**WHAT THIS TASK INVOLVES**
What lines in the material hold the string "python"? Return every one of them.

........

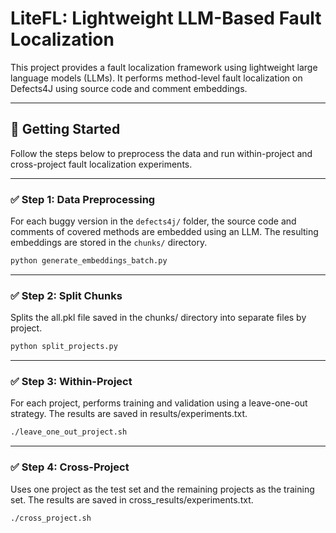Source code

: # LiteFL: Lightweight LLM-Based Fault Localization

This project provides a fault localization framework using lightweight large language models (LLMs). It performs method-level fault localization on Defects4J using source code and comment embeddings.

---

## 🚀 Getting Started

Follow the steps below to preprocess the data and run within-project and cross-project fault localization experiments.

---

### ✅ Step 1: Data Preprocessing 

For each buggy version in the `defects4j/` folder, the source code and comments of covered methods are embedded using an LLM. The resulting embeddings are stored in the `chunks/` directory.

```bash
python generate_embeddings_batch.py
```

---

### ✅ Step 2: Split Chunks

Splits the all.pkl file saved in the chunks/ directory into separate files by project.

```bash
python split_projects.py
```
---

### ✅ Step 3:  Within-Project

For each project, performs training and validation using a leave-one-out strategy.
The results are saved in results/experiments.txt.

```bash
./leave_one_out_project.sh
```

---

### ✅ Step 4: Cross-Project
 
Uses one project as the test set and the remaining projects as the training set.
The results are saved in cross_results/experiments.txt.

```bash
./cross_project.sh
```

........

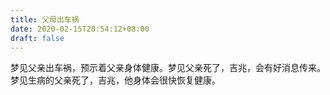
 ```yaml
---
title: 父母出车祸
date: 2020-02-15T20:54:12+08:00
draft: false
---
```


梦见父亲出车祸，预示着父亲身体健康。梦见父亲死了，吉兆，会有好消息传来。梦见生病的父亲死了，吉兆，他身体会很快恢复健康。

........

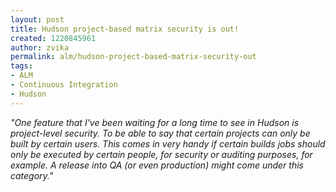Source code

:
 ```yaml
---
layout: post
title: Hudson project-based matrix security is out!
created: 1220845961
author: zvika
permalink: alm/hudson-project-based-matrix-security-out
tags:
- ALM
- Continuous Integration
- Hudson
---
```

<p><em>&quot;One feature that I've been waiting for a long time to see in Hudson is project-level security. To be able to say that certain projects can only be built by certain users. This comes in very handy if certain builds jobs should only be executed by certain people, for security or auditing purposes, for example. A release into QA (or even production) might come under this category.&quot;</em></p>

........

**SOLVED PROBLEM**
python generate_embeddings_batch.py
python split_projects.py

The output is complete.